**What you have to do:** Up to and including the final line, retype each line of the records below, starting with the one that contains "- [x] verify_signature: 安全校验".

Records from a dataset:
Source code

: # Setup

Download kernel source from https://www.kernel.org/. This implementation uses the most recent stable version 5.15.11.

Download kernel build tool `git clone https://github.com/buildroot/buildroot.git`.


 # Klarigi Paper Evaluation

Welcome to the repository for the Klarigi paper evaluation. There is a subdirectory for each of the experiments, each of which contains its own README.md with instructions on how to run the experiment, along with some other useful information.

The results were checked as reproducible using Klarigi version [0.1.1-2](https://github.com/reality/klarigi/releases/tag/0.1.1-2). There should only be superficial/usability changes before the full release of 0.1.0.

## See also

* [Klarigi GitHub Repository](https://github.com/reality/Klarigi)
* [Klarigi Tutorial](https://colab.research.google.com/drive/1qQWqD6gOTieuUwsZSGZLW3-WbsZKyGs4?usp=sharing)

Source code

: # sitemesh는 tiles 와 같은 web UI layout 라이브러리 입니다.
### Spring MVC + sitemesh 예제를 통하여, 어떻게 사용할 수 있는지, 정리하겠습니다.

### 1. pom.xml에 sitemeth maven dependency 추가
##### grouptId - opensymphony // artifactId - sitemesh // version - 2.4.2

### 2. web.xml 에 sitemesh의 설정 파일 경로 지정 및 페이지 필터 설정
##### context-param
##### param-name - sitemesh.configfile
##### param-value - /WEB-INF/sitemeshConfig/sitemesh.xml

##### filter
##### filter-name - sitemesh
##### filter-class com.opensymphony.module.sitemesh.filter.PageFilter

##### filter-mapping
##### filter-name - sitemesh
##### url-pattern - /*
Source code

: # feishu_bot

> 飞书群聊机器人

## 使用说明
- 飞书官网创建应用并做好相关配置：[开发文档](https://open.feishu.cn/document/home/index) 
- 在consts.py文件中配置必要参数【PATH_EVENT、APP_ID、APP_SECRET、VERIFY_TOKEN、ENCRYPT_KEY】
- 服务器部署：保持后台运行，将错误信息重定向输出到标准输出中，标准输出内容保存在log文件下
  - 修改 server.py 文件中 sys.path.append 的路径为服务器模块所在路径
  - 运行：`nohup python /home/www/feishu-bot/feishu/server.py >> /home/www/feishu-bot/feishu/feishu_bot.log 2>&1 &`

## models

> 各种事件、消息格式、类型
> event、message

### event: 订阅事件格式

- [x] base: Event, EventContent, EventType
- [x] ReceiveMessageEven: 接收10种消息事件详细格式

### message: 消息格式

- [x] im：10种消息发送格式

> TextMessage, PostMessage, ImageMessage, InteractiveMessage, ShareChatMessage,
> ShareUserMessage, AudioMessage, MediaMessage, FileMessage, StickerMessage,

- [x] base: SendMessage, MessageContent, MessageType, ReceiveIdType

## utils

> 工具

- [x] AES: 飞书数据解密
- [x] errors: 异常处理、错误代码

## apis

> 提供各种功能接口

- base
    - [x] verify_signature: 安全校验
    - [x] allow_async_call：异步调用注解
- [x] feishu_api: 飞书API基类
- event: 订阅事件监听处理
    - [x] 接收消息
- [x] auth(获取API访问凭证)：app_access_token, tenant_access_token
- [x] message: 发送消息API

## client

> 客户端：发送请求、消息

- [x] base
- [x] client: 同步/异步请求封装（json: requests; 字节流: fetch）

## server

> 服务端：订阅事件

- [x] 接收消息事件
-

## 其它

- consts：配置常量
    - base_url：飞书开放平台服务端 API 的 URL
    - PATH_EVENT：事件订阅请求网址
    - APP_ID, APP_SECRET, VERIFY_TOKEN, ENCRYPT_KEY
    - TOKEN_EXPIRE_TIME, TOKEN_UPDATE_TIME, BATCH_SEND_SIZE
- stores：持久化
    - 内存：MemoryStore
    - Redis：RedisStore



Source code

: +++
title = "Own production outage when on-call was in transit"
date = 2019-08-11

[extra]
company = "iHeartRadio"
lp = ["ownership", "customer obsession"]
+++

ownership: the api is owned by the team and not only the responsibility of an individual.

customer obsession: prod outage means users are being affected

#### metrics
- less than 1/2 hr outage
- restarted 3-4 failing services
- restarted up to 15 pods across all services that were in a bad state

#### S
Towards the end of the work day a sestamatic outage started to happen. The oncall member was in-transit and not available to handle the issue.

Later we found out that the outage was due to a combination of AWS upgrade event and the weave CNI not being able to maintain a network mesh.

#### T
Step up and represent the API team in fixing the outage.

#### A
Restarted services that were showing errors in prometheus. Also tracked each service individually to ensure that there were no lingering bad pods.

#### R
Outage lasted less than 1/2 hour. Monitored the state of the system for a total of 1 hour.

**Written solution:**
    - [x] verify_signature: 安全校验
    - [x] allow_async_call：异步调用注解
- [x] feishu_api: 飞书API基类
- event: 订阅事件监听处理
    - [x] 接收消息
- [x] auth(获取API访问凭证)：app_access_token, tenant_access_token
- [x] message: 发送消息API

## client

> 客户端：发送请求、消息

- [x] base
- [x] client: 同步/异步请求封装（json: requests; 字节流: fetch）

## server

> 服务端：订阅事件

- [x] 接收消息事件
-

## 其它

- consts：配置常量
    - base_url：飞书开放平台服务端 API 的 URL
    - PATH_EVENT：事件订阅请求网址
    - APP_ID, APP_SECRET, VERIFY_TOKEN, ENCRYPT_KEY
    - TOKEN_EXPIRE_TIME, TOKEN_UPDATE_TIME, BATCH_SEND_SIZE
- stores：持久化
    - 内存：MemoryStore
    - Redis：RedisStore



Source code

: +++
title = "Own production outage when on-call was in transit"
date = 2019-08-11

[extra]
company = "iHeartRadio"
lp = ["ownership", "customer obsession"]
+++

ownership: the api is owned by the team and not only the responsibility of an individual.

customer obsession: prod outage means users are being affected

#### metrics
- less than 1/2 hr outage
- restarted 3-4 failing services
- restarted up to 15 pods across all services that were in a bad state

#### S
Towards the end of the work day a sestamatic outage started to happen. The oncall member was in-transit and not available to handle the issue.

Later we found out that the outage was due to a combination of AWS upgrade event and the weave CNI not being able to maintain a network mesh.

#### T
Step up and represent the API team in fixing the outage.

#### A
Restarted services that were showing errors in prometheus. Also tracked each service individually to ensure that there were no lingering bad pods.

#### R
Outage lasted less than 1/2 hour. Monitored the state of the system for a total of 1 hour.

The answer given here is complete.